The next error states "Syntax error in ALTER TABLE statement" then
highlights the second 'ALTER'. Removing the first line's semi-colon and
replacing it with a comma and removing the second 'ALTER TABLE' changes the
error to "Syntax error in field definition" and the word ADD highlighted.
Removing 'Cars', 'ADD', and 'CHECK' and typing in CONSTRAINT results in
another error "Syntax error in CONSTRAINT clause" and the parenthesis
highlighted. Removing the parenthesis resolves that error. The next error
is again "Syntax error in CONSTRAINT clause" but now the word 'IN' seems to
be the problem.

Anyway, I ran just the first (modified) clause and it worked but it seems
that no amount of 'tinkering around' and looking in Access' help files is
helping me get the syntax that works (I'm running A2K3 if that means
anything.) for the second clause.

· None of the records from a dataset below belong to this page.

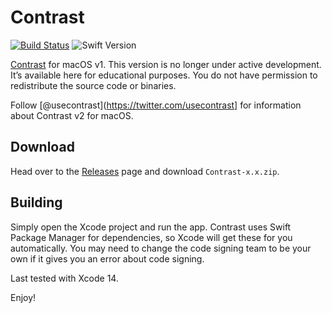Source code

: # Contrast

[![Build Status](https://github.com/soffes/contrast/workflows/Build/badge.svg)](https://github.com/soffes/contrast/actions)
![Swift Version](https://img.shields.io/badge/swift-5.0.1-orange.svg)

[Contrast](https://usecontrast.com) for macOS v1. This version is no longer under active development. It’s available here for educational purposes. You do not have permission to redistribute the source code or binaries.

Follow [@usecontrast](https://twitter.com/usecontrast] for information about Contrast v2 for macOS.

## Download

Head over to the [Releases](https://github.com/soffes/contrast/releases) page and download `Contrast-x.x.zip`.

## Building

Simply open the Xcode project and run the app. Contrast uses Swift Package Manager for dependencies, so Xcode will get these for you automatically. You may need to change the code signing team to be your own if it gives you an error about code signing.

Last tested with Xcode 14.

Enjoy!
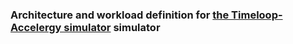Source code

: ### Architecture and workload definition for [the Timeloop-Accelergy simulator](https://github.com/Accelergy-Project/accelergy-timeloop-infrastructure) simulator
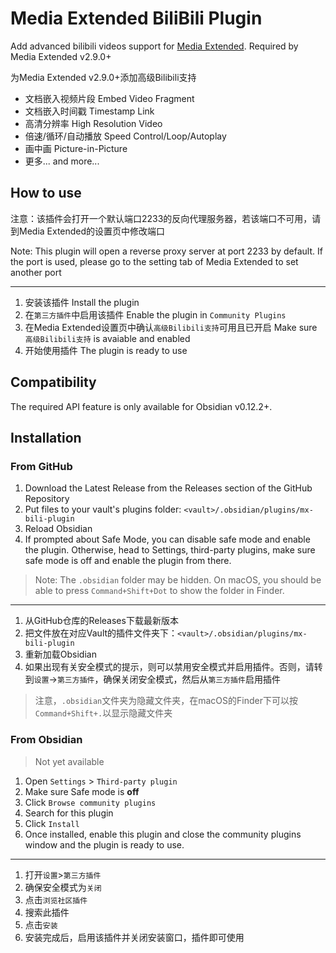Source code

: # Media Extended BiliBili Plugin

Add advanced bilibili videos support for [Media Extended](https://github.com/aidenlx/media-extended). Required by Media Extended v2.9.0+

为Media Extended v2.9.0+添加高级Bilibili支持

- 文档嵌入视频片段 Embed Video Fragment
- 文档嵌入时间戳 Timestamp Link
- 高清分辨率 High Resolution Video
- 倍速/循环/自动播放 Speed Control/Loop/Autoplay
- 画中画 Picture-in-Picture
- 更多... and more...

## How to use

注意：该插件会打开一个默认端口2233的反向代理服务器，若该端口不可用，请到Media Extended的设置页中修改端口

Note: This plugin will open a reverse proxy server at port 2233 by default. If the port is used, please go to the setting tab of Media Extended to set another port

***

1. 安装该插件 Install the plugin
2. 在`第三方插件`中启用该插件 Enable the plugin in `Community Plugins`
3. 在Media Extended设置页中确认`高级Bilibili支持`可用且已开启 Make sure `高级Bilibili支持` is avaiable and enabled
4. 开始使用插件 The plugin is ready to use

## Compatibility

The required API feature is only available for Obsidian v0.12.2+.

## Installation

### From GitHub

1. Download the Latest Release from the Releases section of the GitHub Repository
2. Put files to your vault's plugins folder: `<vault>/.obsidian/plugins/mx-bili-plugin`  
3. Reload Obsidian
4. If prompted about Safe Mode, you can disable safe mode and enable the plugin.
Otherwise, head to Settings, third-party plugins, make sure safe mode is off and
enable the plugin from there.

> Note: The `.obsidian` folder may be hidden. On macOS, you should be able to press `Command+Shift+Dot` to show the folder in Finder.

***

1. 从GitHub仓库的Releases下载最新版本
2. 把文件放在对应Vault的插件文件夹下：`<vault>/.obsidian/plugins/mx-bili-plugin`
3. 重新加载Obsidian
4. 如果出现有关安全模式的提示，则可以禁用安全模式并启用插件。否则，请转到`设置`→`第三方插件`，确保关闭安全模式，然后从`第三方插件`启用插件

> 注意，`.obsidian`文件夹为隐藏文件夹，在macOS的Finder下可以按`Command+Shift+.`以显示隐藏文件夹

### From Obsidian

> Not yet available

1. Open `Settings` > `Third-party plugin`
2. Make sure Safe mode is **off**
3. Click `Browse community plugins`
4. Search for this plugin
5. Click `Install`
6. Once installed, enable this plugin and close the community plugins window and the plugin is ready to use.

***

1. 打开`设置`>`第三方插件`
2. 确保安全模式为`关闭`
3. 点击`浏览社区插件`
4. 搜索此插件
5. 点击`安装`
6. 安装完成后，启用该插件并关闭安装窗口，插件即可使用
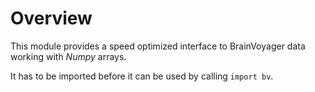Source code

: Overview
========

This module provides a speed optimized interface to BrainVoyager data working
with _Numpy_ arrays.

It has to be imported before it can be used by calling `import bv`.
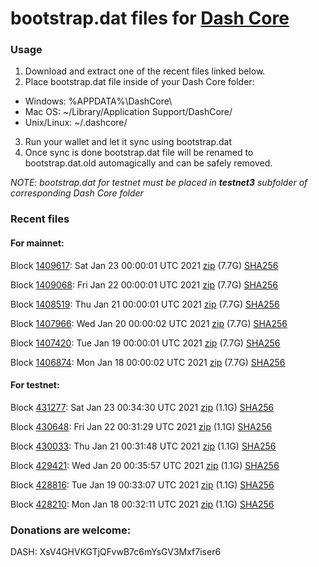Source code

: # bootstrap.dat files for [Dash Core](https://github.com/dashpay/dash)

### Usage

1. Download and extract one of the recent files linked below.
2. Place bootstrap.dat file inside of your Dash Core folder:
 - Windows: %APPDATA%\DashCore\
 - Mac OS: ~/Library/Application Support/DashCore/
 - Unix/Linux: ~/.dashcore/
3. Run your wallet and let it sync using bootstrap.dat
4. Once sync is done bootstrap.dat file will be renamed to bootstrap.dat.old automagically and can be safely removed.

_NOTE: bootstrap.dat for testnet must be placed in **testnet3** subfolder of corresponding Dash Core folder_

### Recent files

#### For mainnet:

Block [1409617](https://insight.dash.org/insight/block/000000000000000198d80b49aac52fa7e21df7e6319db859a33699e747bfaf24): Sat Jan 23 00:00:01 UTC 2021 [zip](https://dash-bootstrap.ams3.digitaloceanspaces.com/mainnet/2021-01-23/bootstrap.dat.zip) (7.7G) [SHA256](https://dash-bootstrap.ams3.digitaloceanspaces.com/mainnet/2021-01-23/sha256.txt)

Block [1409068](https://insight.dash.org/insight/block/000000000000000e0fdfc15cec66782c6e5b77fa61bff55cce86b44b9b0136e6): Fri Jan 22 00:00:01 UTC 2021 [zip](https://dash-bootstrap.ams3.digitaloceanspaces.com/mainnet/2021-01-22/bootstrap.dat.zip) (7.7G) [SHA256](https://dash-bootstrap.ams3.digitaloceanspaces.com/mainnet/2021-01-22/sha256.txt)

Block [1408519](https://insight.dash.org/insight/block/000000000000000839183ae39cd1653513aa8bcd959b5a43228a076b9384d9f8): Thu Jan 21 00:00:01 UTC 2021 [zip](https://dash-bootstrap.ams3.digitaloceanspaces.com/mainnet/2021-01-21/bootstrap.dat.zip) (7.7G) [SHA256](https://dash-bootstrap.ams3.digitaloceanspaces.com/mainnet/2021-01-21/sha256.txt)

Block [1407966](https://insight.dash.org/insight/block/000000000000001102893282491bab4ccd4789187fe64d03b14e0033a7fe440c): Wed Jan 20 00:00:02 UTC 2021 [zip](https://dash-bootstrap.ams3.digitaloceanspaces.com/mainnet/2021-01-20/bootstrap.dat.zip) (7.7G) [SHA256](https://dash-bootstrap.ams3.digitaloceanspaces.com/mainnet/2021-01-20/sha256.txt)

Block [1407420](https://insight.dash.org/insight/block/00000000000000191890ce40ea4d0fb856e77056cb3e0111da501e049b1c03ab): Tue Jan 19 00:00:01 UTC 2021 [zip](https://dash-bootstrap.ams3.digitaloceanspaces.com/mainnet/2021-01-19/bootstrap.dat.zip) (7.7G) [SHA256](https://dash-bootstrap.ams3.digitaloceanspaces.com/mainnet/2021-01-19/sha256.txt)

Block [1406874](https://insight.dash.org/insight/block/000000000000000e0e20375bf965df13b6782cf2bafa35987bce4ded19734964): Mon Jan 18 00:00:02 UTC 2021 [zip](https://dash-bootstrap.ams3.digitaloceanspaces.com/mainnet/2021-01-18/bootstrap.dat.zip) (7.7G) [SHA256](https://dash-bootstrap.ams3.digitaloceanspaces.com/mainnet/2021-01-18/sha256.txt)


#### For testnet:

Block [431277](https://testnet-insight.dashevo.org/insight/block/0000011e5b7af6656133604537b5c0ba09c390fa788d413d578f6985a58f095a): Sat Jan 23 00:34:30 UTC 2021 [zip](https://dash-bootstrap.ams3.digitaloceanspaces.com/testnet/2021-01-23/bootstrap.dat.zip) (1.1G) [SHA256](https://dash-bootstrap.ams3.digitaloceanspaces.com/testnet/2021-01-23/sha256.txt)

Block [430648](https://testnet-insight.dashevo.org/insight/block/0000010584d39c7a2ed8866cadb4edb5b91cba9b5209adf7fe28be312a03c3dd): Fri Jan 22 00:31:29 UTC 2021 [zip](https://dash-bootstrap.ams3.digitaloceanspaces.com/testnet/2021-01-22/bootstrap.dat.zip) (1.1G) [SHA256](https://dash-bootstrap.ams3.digitaloceanspaces.com/testnet/2021-01-22/sha256.txt)

Block [430033](https://testnet-insight.dashevo.org/insight/block/000001e846e2a0ad56263043f4960c9da57dcdbdea9a917ad685a32339013c69): Thu Jan 21 00:31:48 UTC 2021 [zip](https://dash-bootstrap.ams3.digitaloceanspaces.com/testnet/2021-01-21/bootstrap.dat.zip) (1.1G) [SHA256](https://dash-bootstrap.ams3.digitaloceanspaces.com/testnet/2021-01-21/sha256.txt)

Block [429421](https://testnet-insight.dashevo.org/insight/block/000000286773188f76df855540866f1c43b6b6c955bd9d784bdd6dce0ce62764): Wed Jan 20 00:35:57 UTC 2021 [zip](https://dash-bootstrap.ams3.digitaloceanspaces.com/testnet/2021-01-20/bootstrap.dat.zip) (1.1G) [SHA256](https://dash-bootstrap.ams3.digitaloceanspaces.com/testnet/2021-01-20/sha256.txt)

Block [428816](https://testnet-insight.dashevo.org/insight/block/00000198bed5b8619b44cf4675276857f1d4be4c93a1e72b8ea055e060cc2ce5): Tue Jan 19 00:33:07 UTC 2021 [zip](https://dash-bootstrap.ams3.digitaloceanspaces.com/testnet/2021-01-19/bootstrap.dat.zip) (1.1G) [SHA256](https://dash-bootstrap.ams3.digitaloceanspaces.com/testnet/2021-01-19/sha256.txt)

Block [428210](https://testnet-insight.dashevo.org/insight/block/000002cdafe874720175c886ac39078e27592283afeb2b3b1b4fa0ed9a454113): Mon Jan 18 00:32:11 UTC 2021 [zip](https://dash-bootstrap.ams3.digitaloceanspaces.com/testnet/2021-01-18/bootstrap.dat.zip) (1.1G) [SHA256](https://dash-bootstrap.ams3.digitaloceanspaces.com/testnet/2021-01-18/sha256.txt)


### Donations are welcome:

DASH: XsV4GHVKGTjQFvwB7c6mYsGV3Mxf7iser6
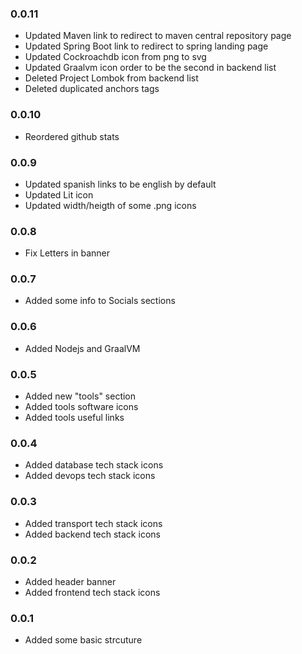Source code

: ### 0.0.11
- Updated Maven link to redirect to maven central repository page
- Updated Spring Boot link to redirect to spring landing page
- Updated Cockroachdb icon from png to svg
- Updated Graalvm icon order to be the second in backend list
- Deleted Project Lombok from backend list
- Deleted duplicated anchors tags

### 0.0.10
- Reordered github stats

### 0.0.9
- Updated spanish links to be english by default
- Updated Lit icon
- Updated width/heigth of some .png icons

### 0.0.8
- Fix Letters in banner

### 0.0.7
- Added some info to Socials sections

### 0.0.6
- Added Nodejs and GraalVM

### 0.0.5
- Added new "tools" section
- Added tools software icons
- Added tools useful links

### 0.0.4
- Added database tech stack icons
- Added devops tech stack icons

### 0.0.3
- Added transport tech stack icons
- Added backend tech stack icons

### 0.0.2
- Added header banner
- Added frontend tech stack icons

### 0.0.1
- Added some basic strcuture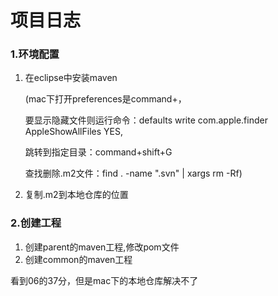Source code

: # 项目日志  

### 1.环境配置  

1. 在eclipse中安装maven  

   (mac下打开preferences是command+，

   要显示隐藏文件则运行命令：defaults write com.apple.finder AppleShowAllFiles YES,

   跳转到指定目录：command+shift+G

   查找删除.m2文件：find . -name ".svn" | xargs rm -Rf)    

2. 复制.m2到本地仓库的位置  


### 2.创建工程  

1. 创建parent的maven工程,修改pom文件    
2. 创建common的maven工程  


看到06的37分，但是mac下的本地仓库解决不了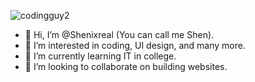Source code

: ![codingguy2](https://user-images.githubusercontent.com/73876759/119555537-98802100-bdbb-11eb-9735-a1658dbc3e6b.jpg)
- 👋 Hi, I’m @Shenixreal (You can call me Shen).
- 👀 I’m interested in coding, UI design, and many more.
- 🌱 I’m currently learning IT in college.
- 💞️ I’m looking to collaborate on building websites.

<!---
Shenixreal/Shenixreal is a ✨ special ✨ repository because its `README.md` (this file) appears on your GitHub profile.
You can click the Preview link to take a look at your changes.
--->
<!--
- 📫 How to reach me ... get to know me.
--->
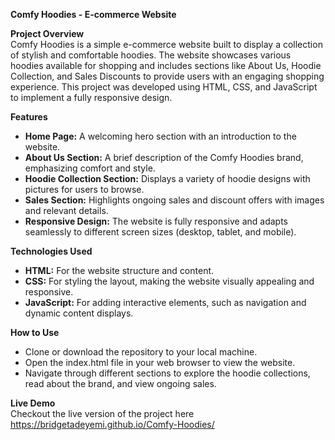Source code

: **Comfy Hoodies - E-commerce Website**   

**Project Overview**   
Comfy Hoodies is a simple e-commerce website built to display a collection of stylish and comfortable hoodies. The website showcases various hoodies available for shopping and includes sections like About Us, Hoodie Collection, and Sales Discounts to provide users with an engaging shopping experience. This project was developed using HTML, CSS, and JavaScript to implement a fully responsive design.

**Features**   
- **Home Page:** A welcoming hero section with an introduction to the website.   
- **About Us Section:** A brief description of the Comfy Hoodies brand, emphasizing comfort and style.      
- **Hoodie Collection Section:** Displays a variety of hoodie designs with pictures for users to browse.     
- **Sales Section:** Highlights ongoing sales and discount offers with images and relevant details.    
- **Responsive Design:** The website is fully responsive and adapts seamlessly to different screen sizes (desktop, tablet, and mobile).
  
**Technologies Used**    
- **HTML:** For the website structure and content.     
- **CSS:** For styling the layout, making the website visually appealing and responsive.     
- **JavaScript:** For adding interactive elements, such as navigation and dynamic content displays.     
  
**How to Use**
- Clone or download the repository to your local machine.     
- Open the index.html file in your web browser to view the website.      
- Navigate through different sections to explore the hoodie collections, read about the brand, and view ongoing sales.

**Live Demo**     
Checkout the live version of the project here  https://bridgetadeyemi.github.io/Comfy-Hoodies/
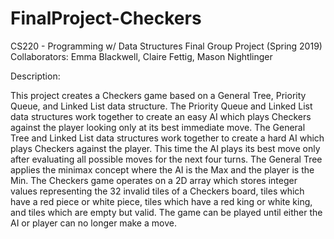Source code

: # FinalProject-Checkers
CS220 - Programming w/ Data Structures Final Group Project (Spring 2019)
Collaborators: Emma Blackwell, Claire Fettig, Mason Nightlinger

Description:

This project creates a Checkers game based on a General Tree, Priority Queue, and Linked List data structure. The Priority Queue and Linked List data structures work together to create an easy AI which plays Checkers against the player looking only at its best immediate move. The General Tree and Linked List data structures work together to create a hard AI which plays Checkers against the player. This time the AI plays its best move only after evaluating all possible moves for the next four turns. The General Tree applies the minimax concept where the AI is the Max and the player is the Min. The Checkers game operates on a 2D array which stores integer values representing the 32 invalid tiles of a Checkers board, tiles which have a red piece or white piece, tiles which have a red king or white king, and tiles which are empty but valid. The game can be played until either the AI or player can no longer make a move.
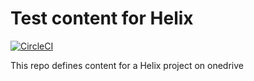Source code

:# Test content for Helix 

[![CircleCI](https://img.shields.io/circleci/project/github/adobe/helix-pages-test-content.svg)](https://circleci.com/gh/adobe/helix-pages-test-content)

This repo defines content for a Helix project on onedrive 
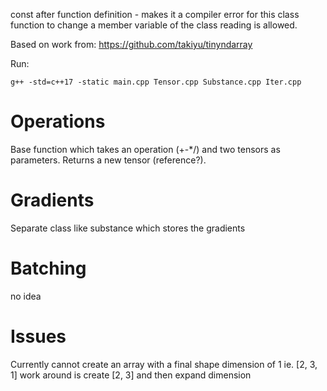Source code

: 
const after function definition - makes it a compiler error for this class function to change a member variable of the class
reading is allowed.


Based on work from: https://github.com/takiyu/tinyndarray


Run:

    g++ -std=c++17 -static main.cpp Tensor.cpp Substance.cpp Iter.cpp



# Operations

Base function which takes an operation (+-*/) and two tensors as parameters.
Returns a new tensor (reference?).

# Gradients

Separate class like substance which stores the gradients

# Batching

no idea

# Issues

Currently cannot create an array with a final shape dimension of 1 ie. [2, 3, 1]
work around is create [2, 3] and then expand dimension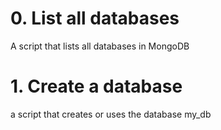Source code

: # 0. List all databases
A script that lists all databases in MongoDB

# 1. Create a database
a script that creates or uses the database my_db
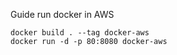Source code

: Guide run docker in AWS

    docker build . --tag docker-aws
    docker run -d -p 80:8080 docker-aws

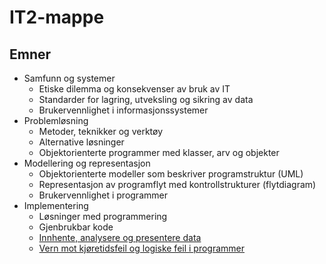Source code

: # IT2-mappe

## Emner

- Samfunn og systemer
    - Etiske dilemma og konsekvenser av bruk av IT
    - Standarder for lagring, utveksling og sikring av data
    - Brukervennlighet i informasjonssystemer
- Problemløsning
    - Metoder, teknikker og verktøy
    - Alternative løsninger
    - Objektorienterte programmer med klasser, arv og objekter
- Modellering og representasjon
    - Objektorienterte modeller som beskriver programstruktur (UML)
    - Representasjon av programflyt med kontrollstrukturer (flytdiagram)
    - Brukervennlighet i programmer
- Implementering
    - Løsninger med programmering
    - Gjenbrukbar kode
    - [Innhente, analysere og presentere data](./implementering/presentere-data.md)
    - [Vern mot kjøretidsfeil og logiske feil i programmer](./implementering/feilhaandtering.md)
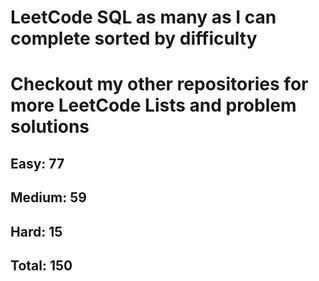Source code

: <h1>LeetCode SQL as many as I can complete sorted by difficulty</h1>
<h1> Checkout my other repositories for more LeetCode Lists and problem solutions</h1>

<h2>Easy: 77</h2>
<h2>Medium: 59</h2>
<h2>Hard: 15</h2>
<h2>Total: 150</h2>


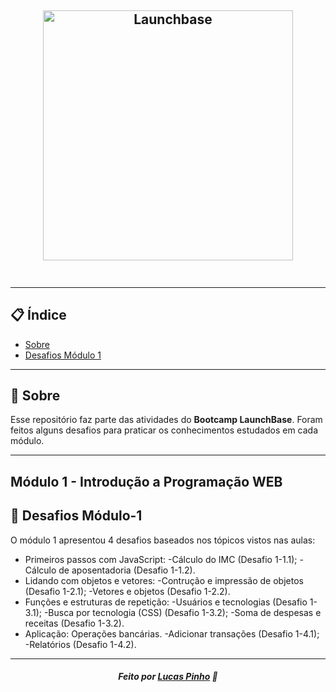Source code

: <h2 align="center">
    <img alt="Launchbase" src="https://storage.googleapis.com/golden-wind/bootcamp-launchbase/logo.png" width="400px" />
    <br>
    </br>
</h2>

---

## 📋 Índice

- [Sobre](#sobre)
- [Desafios Módulo 1](#desafio)

---
<a id="sobre"></a>
## 🔖 Sobre

Esse repositório faz parte das atividades do <strong>Bootcamp LaunchBase</strong>. Foram feitos alguns desafios para praticar os conhecimentos estudados em cada módulo.

---
<h2 aling="center">      
    Módulo 1 - Introdução a Programação WEB
</h2> 

<a id="desafio"></a>
## 🚀 Desafios Módulo-1

O módulo 1 apresentou 4 desafios baseados nos tópicos vistos nas aulas:

- Primeiros passos com JavaScript:
    -Cálculo do IMC (Desafio 1-1.1);
    -Cálculo de aposentadoria (Desafio 1-1.2).
- Lidando com objetos e vetores:
    -Contrução e impressão de objetos (Desafio 1-2.1);
    -Vetores e objetos (Desafio 1-2.2).
- Funções e estruturas de repetição:
    -Usuários e tecnologias (Desafio 1-3.1);
    -Busca por tecnologia (CSS) (Desafio 1-3.2);
    -Soma de despesas e receitas (Desafio 1-3.2).
- Aplicação: Operações bancárias. 
    -Adicionar transações (Desafio 1-4.1);
    -Relatórios (Desafio 1-4.2).


---

<h5 align="center">
    Feito por <a href="https://www.linkedin.com/in/lucas-m-pinho//" target="_blank">Lucas Pinho</a> 🚀
</h5>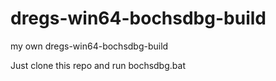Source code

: # dregs-win64-bochsdbg-build
my own dregs-win64-bochsdbg-build

Just clone this repo and run bochsdbg.bat
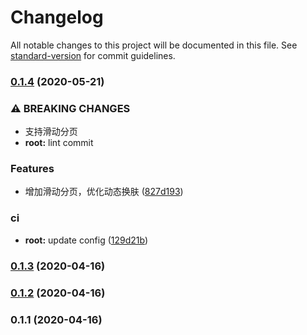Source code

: # Changelog

All notable changes to this project will be documented in this file. See [standard-version](https://github.com/conventional-changelog/standard-version) for commit guidelines.

### [0.1.4](https://repo.asleepwalker.tk/taowt/decorate-ts/compare/0.1.3...0.1.4) (2020-05-21)


### ⚠ BREAKING CHANGES

* 支持滑动分页
* **root:** lint commit

### Features

* 增加滑动分页，优化动态换肤 ([827d193](https://repo.asleepwalker.tk/taowt/decorate-ts/commit/827d193de3ca409ec1e2ba550911d38549ce0cb5))


### ci

* **root:** update config ([129d21b](https://repo.asleepwalker.tk/taowt/decorate-ts/commit/129d21b4c87a3813e56f1baa2bcb6d7e9a994697))

### [0.1.3](https://repo.asleepwalker.tk/taowt/decorate-ts/compare/0.1.2...0.1.3) (2020-04-16)

### [0.1.2](https://repo.asleepwalker.tk/taowt/decorate-ts/compare/0.1.1...0.1.2) (2020-04-16)

### 0.1.1 (2020-04-16)
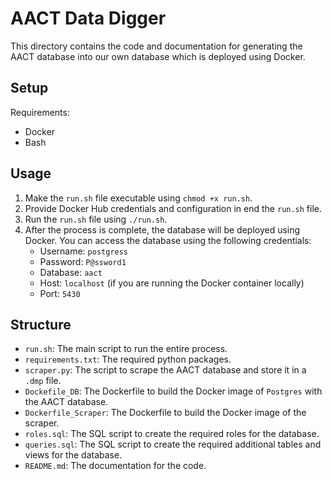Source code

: # AACT Data Digger

This directory contains the code and documentation for generating the AACT database into our own database which is deployed using Docker.

## Setup
Requirements:
- Docker
- Bash

## Usage
1. Make the `run.sh` file executable using `chmod +x run.sh`.
2. Provide Docker Hub credentials and configuration in end the `run.sh` file.
3. Run the `run.sh` file using `./run.sh`.
4. After the process is complete, the database will be deployed using Docker. You can access the database using the following credentials:
    - Username: `postgress`
    - Password: `P@ssword1`
    - Database: `aact`
    - Host: `localhost` (if you are running the Docker container locally)
    - Port: `5430`

## Structure
- `run.sh`: The main script to run the entire process.
- `requirements.txt`: The required python packages.
- `scraper.py`: The script to scrape the AACT database and store it in a `.dmp` file.
- `Dockefile_DB`: The Dockerfile to build the Docker image of `Postgres` with the AACT database.
- `Dockerfile_Scraper`: The Dockerfile to build the Docker image of the scraper.
- `roles.sql`: The SQL script to create the required roles for the database.
- `queries.sql`: The SQL script to create the required additional tables and views for the database.
- `README.md`: The documentation for the code.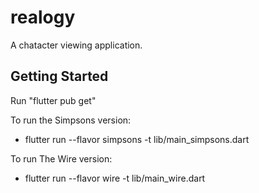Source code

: # realogy

A chatacter viewing application.

## Getting Started

Run "flutter pub get"

To run the Simpsons version:
- flutter run --flavor simpsons -t lib/main_simpsons.dart

To run The Wire version:
- flutter run --flavor wire -t lib/main_wire.dart
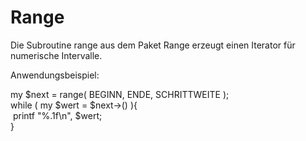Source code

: # Range
Die Subroutine range aus dem Paket Range erzeugt einen Iterator für numerische Intervalle.

Anwendungsbeispiel:

my $next = range( BEGINN, ENDE, SCHRITTWEITE );<br>
while ( my $wert = $next->() ){<br>
&nbsp;printf "%.1f\n", $wert;<br>
}
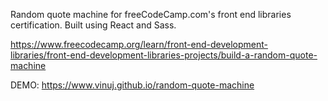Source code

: Random quote machine for freeCodeCamp.com's front end libraries certification. Built using React and Sass.

https://www.freecodecamp.org/learn/front-end-development-libraries/front-end-development-libraries-projects/build-a-random-quote-machine

DEMO: https://www.vinuj.github.io/random-quote-machine
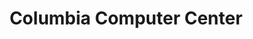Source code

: ---
title: "Columbia Computer Center"
url: /cagayan-de-oro/columbia-computer-center/
shop: computer
---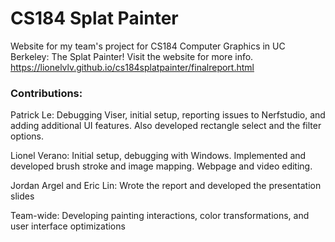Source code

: # CS184 Splat Painter
Website for my team's project for CS184 Computer Graphics in UC Berkeley: The Splat Painter! Visit the website for more info.
https://lionelvlv.github.io/cs184splatpainter/finalreport.html

### Contributions:
Patrick Le: Debugging Viser, initial setup, reporting issues to Nerfstudio, and adding additional UI features. Also developed rectangle select and the filter options.

Lionel Verano: Initial setup, debugging with Windows. Implemented and developed brush stroke and image mapping. Webpage and video editing.

Jordan Argel and Eric Lin: Wrote the report and developed the presentation slides

Team-wide: Developing painting interactions, color transformations, and user interface optimizations
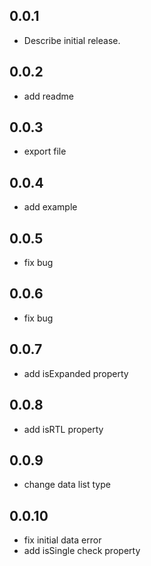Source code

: ## 0.0.1

- Describe initial release.

## 0.0.2

- add readme

## 0.0.3

- export file

## 0.0.4

- add example

## 0.0.5

- fix bug

## 0.0.6

- fix bug

## 0.0.7

- add isExpanded property

## 0.0.8

- add isRTL property

## 0.0.9

- change data list type

## 0.0.10

- fix initial data error
- add isSingle check property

I understand that there are variations on
SQL language - is this problem I'm having getting the second clause to run
the result of one of those variations?

Thanks for your help.

"Jamie Collins" wrote:

rpw wrote:
does this 'code' go?


It's SQL DDL i.e. a Standard way of saying, 'Add this column and this
constraint to your table.' You could actually execute this DDL using:

CurrentProject.Connection .Execute "DDL here"

but obviously I'm guessing element names etc.

Isn't it adding a
field to a table and then adding validation rules?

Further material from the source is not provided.